Imagine that you are collaborating with a colleague, and you change the shape’s width while your colleague changes the shape’s height. This will generate two operations: a set operation for you, and another set operation for your colleague. Both operations will be sequenced by the Fluid service, but only one will ‘win,’ because the SharedMap’s merge behavior is LWW. Since we’re storing the shape as an object, both set operations set the whole object.

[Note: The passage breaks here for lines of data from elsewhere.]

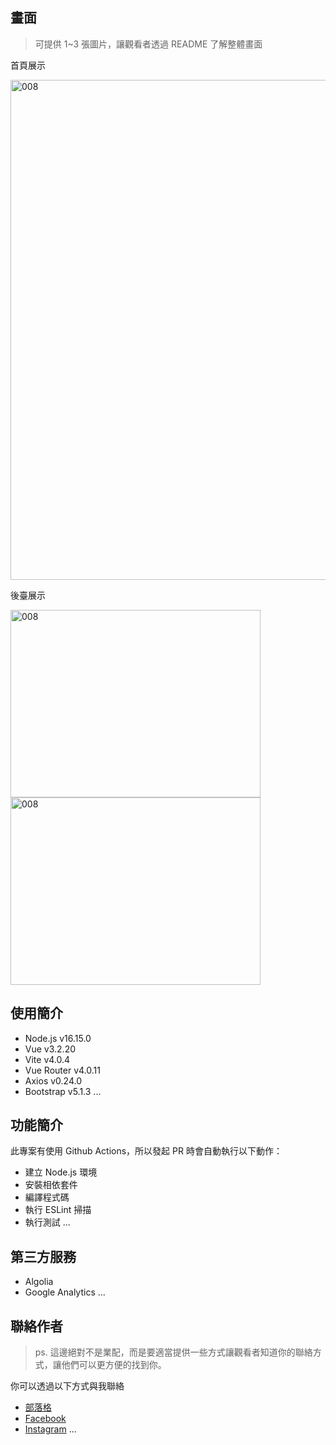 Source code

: 
## 畫面

> 可提供 1~3 張圖片，讓觀看者透過 README 了解整體畫面

<p>首頁展示</p>
<img src="https://github.com/DaLan1110/Project13_0402/assets/165737379/42b3b8f7-a532-4f98-8dd2-a4b4752a3e69" alt="008" width="1000" height="800">



<p>後臺展示</p>
<img src="https://github.com/DaLan1110/Project13_0402/assets/165737379/e92e7642-4a8e-494d-a431-7c1991997144" alt="008" width="400" height="300">
<img src="https://github.com/DaLan1110/Project13_0402/assets/165737379/41b9aadc-3475-4ca1-8873-47dcd078c4b1" alt="008" width="400" height="300">

## 使用簡介

- Node.js v16.15.0
- Vue v3.2.20
- Vite v4.0.4
- Vue Router v4.0.11
- Axios v0.24.0
- Bootstrap v5.1.3
...


## 功能簡介

此專案有使用 Github Actions，所以發起 PR 時會自動執行以下動作：

- 建立 Node.js 環境
- 安裝相依套件
- 編譯程式碼
- 執行 ESLint 掃描
- 執行測試
...

## 第三方服務

- Algolia
- Google Analytics
...

## 聯絡作者

> ps. 這邊絕對不是業配，而是要適當提供一些方式讓觀看者知道你的聯絡方式，讓他們可以更方便的找到你。

你可以透過以下方式與我聯絡

- [部落格](https://XXXXX.com/)
- [Facebook](https://www.facebook.com/XXXX)
- [Instagram](https://www.instagram.com/XXXX/)
...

This results in someone’s changes being “lost” from a user’s perspective. This may be perfectly fine for your needs. However, if your scenario requires users to edit individual properties of the shape, then the SharedMap LWW merge strategy probably won’t give you the behavior you want.

However, you could address this problem by storing individual shape properties in SharedMap keys. Instead of storing a JSON object with all the data, you can break it apart and store the length in one SharedMap key, the width in another, etc. With this data model, users can change individual properties of the shape without overwriting other users’ changes.

You likely have more than one shape in your data model, so you could create a SharedMap to store all your shapes, then store the SharedMaps representing each shape within that SharedMap.

To learn more about how you use DDSes to create more complex Fluid objects, see the Encapsulating data with DataObject section.

Key-value data

These DDSes are used for storing key-value data. They are all optimistic and use a last-writer-wins merge policy.

SharedMap – a basic key-value distributed data structure.
SharedDirectory – a SharedMap with an API more suited to hierarchical data.
SharedCell – a “single-object SharedMap”; useful for wrapping objects.

Sequences

These DDSes are used for storing sequential data. They are all optimistic.

SharedNumberSequence – a distributed sequence of numbers.
SharedObjectSequence – a distributed sequence of objects.
SharedMatrix – a distributed data structure to efficiently use two-dimensional tabular data.

Specialized data structures

SharedCounter – a distributed counter.
SharedString – specialized data structure for handling collaborative text.
Ink – specialized daa structure for ink data.